Microsoft “has entered into more than 700 licensing agreements and continues to develop programs that make it possible for customers, partners and competitors to access its growing, broad patent and IP portfolio,” the company notes on its website, but M-CAM calls this assessment a deranged marketing ploy.
“It’s like a creepy dude in an Easter bunny suit offering eggs, and them throwing them if the passerby refuses to take one,” M-CAM wrote in its report. “This strategy of ‘license or we sue’ is working for them though, since Microsoft’s likely ‘received five times more income from Android than from Windows Phone’ – and this just from HTC phone sales!”
It has been estimated in the past that Microsoft at one point earned five times more money from Android licensing deals than from its own mobile platform, and the Redmond, Washington-based software giant has announced numerous licensing deals since that estimate was made.
M-CAM curiously suggests that the success of Microsoft’s patent licensing strategy is due at least in part to a lack of licensees’ willingness to to comb through Microsoft’s massive patent portfolio. “This strategy is working because, really, how many manufacturers are going to look through not only Microsoft’s 10,000 plus patents, but their own sizeable [sic] portfolios as well, just to determine which patents they may or may not be infringing? We doubt even Microsoft’s patent lawyers know what’s in their own portfolio, let alone what’s in their competitors’.”

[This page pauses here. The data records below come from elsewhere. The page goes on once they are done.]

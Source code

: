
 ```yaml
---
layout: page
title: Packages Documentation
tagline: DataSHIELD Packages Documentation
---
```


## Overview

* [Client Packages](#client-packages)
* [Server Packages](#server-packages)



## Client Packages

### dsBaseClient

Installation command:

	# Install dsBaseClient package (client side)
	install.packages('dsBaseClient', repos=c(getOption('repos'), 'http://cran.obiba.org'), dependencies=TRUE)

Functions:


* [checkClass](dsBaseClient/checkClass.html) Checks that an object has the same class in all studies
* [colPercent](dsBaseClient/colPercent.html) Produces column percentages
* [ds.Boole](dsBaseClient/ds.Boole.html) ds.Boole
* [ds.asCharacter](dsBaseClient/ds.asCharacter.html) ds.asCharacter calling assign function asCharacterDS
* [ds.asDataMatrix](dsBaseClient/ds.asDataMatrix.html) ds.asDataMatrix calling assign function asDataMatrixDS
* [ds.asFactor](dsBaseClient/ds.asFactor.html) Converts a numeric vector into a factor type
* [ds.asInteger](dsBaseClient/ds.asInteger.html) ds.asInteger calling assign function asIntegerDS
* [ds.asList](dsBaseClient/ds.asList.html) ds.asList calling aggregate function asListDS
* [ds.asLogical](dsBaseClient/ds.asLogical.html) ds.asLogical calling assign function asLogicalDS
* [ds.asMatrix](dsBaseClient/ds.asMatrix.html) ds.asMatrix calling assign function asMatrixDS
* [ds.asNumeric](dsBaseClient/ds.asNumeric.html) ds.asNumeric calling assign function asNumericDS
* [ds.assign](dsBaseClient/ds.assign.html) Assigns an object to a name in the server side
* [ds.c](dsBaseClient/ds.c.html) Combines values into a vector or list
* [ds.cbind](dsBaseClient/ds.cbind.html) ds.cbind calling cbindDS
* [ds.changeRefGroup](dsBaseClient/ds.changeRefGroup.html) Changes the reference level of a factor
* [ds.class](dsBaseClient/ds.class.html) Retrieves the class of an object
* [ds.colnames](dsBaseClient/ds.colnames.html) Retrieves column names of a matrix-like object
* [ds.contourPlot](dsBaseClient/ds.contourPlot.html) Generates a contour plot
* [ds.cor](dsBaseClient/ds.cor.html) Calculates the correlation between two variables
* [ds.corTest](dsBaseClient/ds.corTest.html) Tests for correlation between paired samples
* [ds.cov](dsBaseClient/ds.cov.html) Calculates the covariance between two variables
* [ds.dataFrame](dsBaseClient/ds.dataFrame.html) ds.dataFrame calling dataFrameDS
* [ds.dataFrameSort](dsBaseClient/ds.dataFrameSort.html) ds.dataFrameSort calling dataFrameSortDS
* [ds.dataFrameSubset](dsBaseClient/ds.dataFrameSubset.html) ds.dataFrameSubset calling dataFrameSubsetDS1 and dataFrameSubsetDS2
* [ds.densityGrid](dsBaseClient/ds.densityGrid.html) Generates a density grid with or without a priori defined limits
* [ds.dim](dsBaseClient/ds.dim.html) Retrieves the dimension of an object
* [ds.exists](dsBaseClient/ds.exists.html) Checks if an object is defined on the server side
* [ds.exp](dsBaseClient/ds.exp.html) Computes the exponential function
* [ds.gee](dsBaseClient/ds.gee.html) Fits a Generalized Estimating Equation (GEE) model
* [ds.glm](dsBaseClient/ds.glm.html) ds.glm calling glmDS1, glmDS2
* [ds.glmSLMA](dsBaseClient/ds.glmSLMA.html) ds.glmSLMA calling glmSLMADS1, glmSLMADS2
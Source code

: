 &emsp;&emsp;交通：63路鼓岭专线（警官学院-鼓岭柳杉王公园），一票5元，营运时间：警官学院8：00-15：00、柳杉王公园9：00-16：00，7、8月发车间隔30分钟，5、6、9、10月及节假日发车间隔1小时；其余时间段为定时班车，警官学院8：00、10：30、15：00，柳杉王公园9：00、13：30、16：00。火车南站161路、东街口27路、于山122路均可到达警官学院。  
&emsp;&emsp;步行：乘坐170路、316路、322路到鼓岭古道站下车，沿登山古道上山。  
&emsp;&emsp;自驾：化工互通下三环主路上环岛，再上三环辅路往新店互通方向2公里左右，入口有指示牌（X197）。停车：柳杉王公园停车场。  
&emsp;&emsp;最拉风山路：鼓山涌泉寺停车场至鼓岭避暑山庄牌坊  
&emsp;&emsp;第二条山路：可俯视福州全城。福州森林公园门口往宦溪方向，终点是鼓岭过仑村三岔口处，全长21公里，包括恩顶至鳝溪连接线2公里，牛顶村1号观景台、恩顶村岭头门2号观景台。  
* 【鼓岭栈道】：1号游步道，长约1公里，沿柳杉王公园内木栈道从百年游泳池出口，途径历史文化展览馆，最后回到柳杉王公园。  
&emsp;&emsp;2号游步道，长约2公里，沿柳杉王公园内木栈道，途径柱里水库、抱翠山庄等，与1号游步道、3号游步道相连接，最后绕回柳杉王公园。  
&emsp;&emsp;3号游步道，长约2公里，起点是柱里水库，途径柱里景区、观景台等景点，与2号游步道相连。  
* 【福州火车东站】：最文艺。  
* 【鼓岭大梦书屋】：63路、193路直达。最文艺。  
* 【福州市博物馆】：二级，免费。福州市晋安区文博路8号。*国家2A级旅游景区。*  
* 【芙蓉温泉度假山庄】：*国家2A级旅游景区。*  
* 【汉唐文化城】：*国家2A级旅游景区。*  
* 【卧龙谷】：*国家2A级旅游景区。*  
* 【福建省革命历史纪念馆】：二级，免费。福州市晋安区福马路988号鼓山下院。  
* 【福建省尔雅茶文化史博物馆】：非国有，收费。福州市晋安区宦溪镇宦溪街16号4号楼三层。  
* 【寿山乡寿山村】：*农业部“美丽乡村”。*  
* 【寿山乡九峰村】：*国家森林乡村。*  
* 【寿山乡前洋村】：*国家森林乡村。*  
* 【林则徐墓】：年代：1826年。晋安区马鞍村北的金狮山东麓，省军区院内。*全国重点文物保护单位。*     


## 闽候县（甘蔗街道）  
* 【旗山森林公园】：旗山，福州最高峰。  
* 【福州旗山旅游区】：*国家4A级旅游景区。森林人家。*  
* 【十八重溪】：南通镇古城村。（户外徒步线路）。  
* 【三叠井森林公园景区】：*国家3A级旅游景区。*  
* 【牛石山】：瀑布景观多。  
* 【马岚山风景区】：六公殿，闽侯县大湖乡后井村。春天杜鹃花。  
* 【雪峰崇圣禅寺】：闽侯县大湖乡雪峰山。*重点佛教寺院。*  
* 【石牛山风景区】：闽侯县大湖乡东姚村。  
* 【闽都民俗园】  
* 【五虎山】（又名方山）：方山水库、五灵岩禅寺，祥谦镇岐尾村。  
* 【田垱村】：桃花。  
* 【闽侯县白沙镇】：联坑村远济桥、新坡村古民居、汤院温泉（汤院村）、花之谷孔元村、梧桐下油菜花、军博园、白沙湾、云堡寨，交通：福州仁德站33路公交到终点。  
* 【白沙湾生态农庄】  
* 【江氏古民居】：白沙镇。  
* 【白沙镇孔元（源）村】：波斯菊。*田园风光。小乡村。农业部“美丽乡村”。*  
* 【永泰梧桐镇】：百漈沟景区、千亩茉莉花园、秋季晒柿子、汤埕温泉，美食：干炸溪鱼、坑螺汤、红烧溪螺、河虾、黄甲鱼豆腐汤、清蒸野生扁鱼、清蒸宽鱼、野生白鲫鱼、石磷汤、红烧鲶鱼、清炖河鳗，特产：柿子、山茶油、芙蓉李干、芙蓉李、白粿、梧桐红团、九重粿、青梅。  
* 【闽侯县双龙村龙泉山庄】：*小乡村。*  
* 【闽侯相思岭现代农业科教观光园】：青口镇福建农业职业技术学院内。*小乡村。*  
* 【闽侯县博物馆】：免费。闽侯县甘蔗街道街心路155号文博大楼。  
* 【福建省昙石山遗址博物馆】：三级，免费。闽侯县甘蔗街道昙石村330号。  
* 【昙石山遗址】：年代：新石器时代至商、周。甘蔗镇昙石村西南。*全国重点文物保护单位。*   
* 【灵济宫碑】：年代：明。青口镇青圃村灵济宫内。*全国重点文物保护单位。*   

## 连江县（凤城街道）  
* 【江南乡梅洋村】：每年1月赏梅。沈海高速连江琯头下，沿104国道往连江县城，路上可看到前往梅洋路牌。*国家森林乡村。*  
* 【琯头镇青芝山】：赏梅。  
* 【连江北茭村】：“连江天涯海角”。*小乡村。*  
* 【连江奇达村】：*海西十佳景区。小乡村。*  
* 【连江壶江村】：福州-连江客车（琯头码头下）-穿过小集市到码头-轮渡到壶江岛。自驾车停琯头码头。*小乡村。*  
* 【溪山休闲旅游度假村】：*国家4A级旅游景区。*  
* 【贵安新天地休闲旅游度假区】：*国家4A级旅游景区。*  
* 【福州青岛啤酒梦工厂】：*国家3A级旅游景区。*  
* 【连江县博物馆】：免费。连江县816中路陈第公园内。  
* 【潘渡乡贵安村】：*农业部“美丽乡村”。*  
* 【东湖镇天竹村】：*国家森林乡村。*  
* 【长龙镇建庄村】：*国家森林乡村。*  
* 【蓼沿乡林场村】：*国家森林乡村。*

Microsoft on Sunday announced a new licensing deal with ODM Compal that covers Android and Chrome devices. It already had a similar deal in place with Quanta, and M-CAM ponders whether or not Amazon should be worried. BGR reported last month that Microsoft’s prior deals with Amazon will not cover the retailer’s upcoming Kindle Fire tablet, but that it would likely pursue a new licensing agreement.